The Magnificent Masters - The 1975 Cliffhanger at Augusta

By Eatsleepgolf @eatsleepgolf

For the first time ever, the story of the 1975 Masters is told.
The three best golfers of the time. Playing on the best course. Culminating in one of the best finishes in the game's history.
The debut book by NBC Sports & Golf Channel's Gil Capps
The greatest golfer of all time squatted down to study his line. There wasn't a tougher putt to judge on the course – forty feet, uphill, along a pronounced ridge. Standing on the tee just 160 yards behind him, his two keenest rivals watched intently. They had been chasing him, not only through the dramatic twists and turns of this final round, but their entire lives, each dreaming of the day they would eclipse this man on the game’s most exalted stage. The consequences of what happened next altered the careers of all three men and the game of golf.
The 1975 Masters Tournament always seemed destined for the record books. A veritable Hall of Fame list of competitors had gathered that spring in Augusta, Georgia, for the game’s most famous event, including Arnold Palmer, Tom Watson, Gary Player, Lee Trevino, Hale Irwin, Billy Casper, and Sam Snead. The lead-up had been dominated by Lee Elder, the first black golfer ever invited to the exclusive club’s tourney. But by the weekend, the tournament turned into a showdown of the period’s three heavyweights: Jack Nicklaus, Johnny Miller, and Tom Weiskopf. Never before had golf’s top-three players of the moment summoned the best golf of their lives in the same major championship. Their back-and-forth battle would rivet the sporting world and dramatically culminate in one of the greatest finishes in golf history.
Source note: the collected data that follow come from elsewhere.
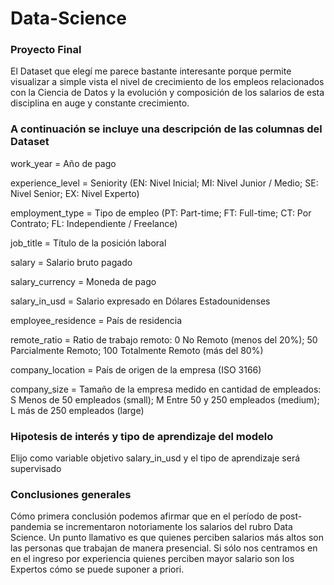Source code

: # Data-Science
### Proyecto Final

El Dataset que elegí me parece bastante interesante porque permite visualizar a simple vista el nivel de crecimiento de los empleos relacionados con la Ciencia de Datos y la evolución y composición de los salarios de esta disciplina en auge y constante crecimiento.

### A continuación se incluye una descripción de las columnas del Dataset

work_year = Año de pago

experience_level = Seniority (EN: Nivel Inicial; MI: Nivel Junior / Medio; SE: Nivel Senior; EX: Nivel Experto)

employment_type = Tipo de empleo (PT: Part-time; FT: Full-time; CT: Por Contrato; FL: Independiente / Freelance)

job_title = Título de la posición laboral

salary = Salario bruto pagado

salary_currency = Moneda de pago

salary_in_usd = Salario expresado en Dólares Estadounidenses

employee_residence = País de residencia

remote_ratio = Ratio de trabajo remoto: 0 No Remoto (menos del 20%); 50 Parcialmente Remoto; 100 Totalmente Remoto (más del 80%)

company_location = País de origen de la empresa (ISO 3166)

company_size = Tamaño de la empresa medido en cantidad de empleados: S Menos de 50 empleados (small); M Entre 50 y 250 empleados (medium); L más de 250 empleados (large)

### Hipotesis de interés y tipo de aprendizaje del modelo

Elijo como variable objetivo salary_in_usd y el tipo de aprendizaje será supervisado

### Conclusiones generales

Cómo primera conclusión podemos afirmar que en el período de post-pandemia se incrementaron notoriamente los salarios del rubro Data Science.
Un punto llamativo es que quienes perciben salarios más altos son las personas que trabajan de manera presencial.
Si sólo nos centramos en en el ingreso por experiencia quienes perciben mayor salario son los Expertos cómo se puede suponer a priori.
In The Magnificent Masters, Gil Capps, a twenty-two-year veteran of the golf industry with NBC Sports and Golf Channel, brings to life the 39th Masters Tournament thirty-nine years after its playing. Based on exhaustive research and exclusive interviews with the three principals, The Magnificent Masters recaptures hole-by-hole the thrilling drama of this singular event during golf’s golden era, from the media-crazed build-up and intertwined careers of the three combatants to the tournament's final dramatic putts that would change the game of golf forever.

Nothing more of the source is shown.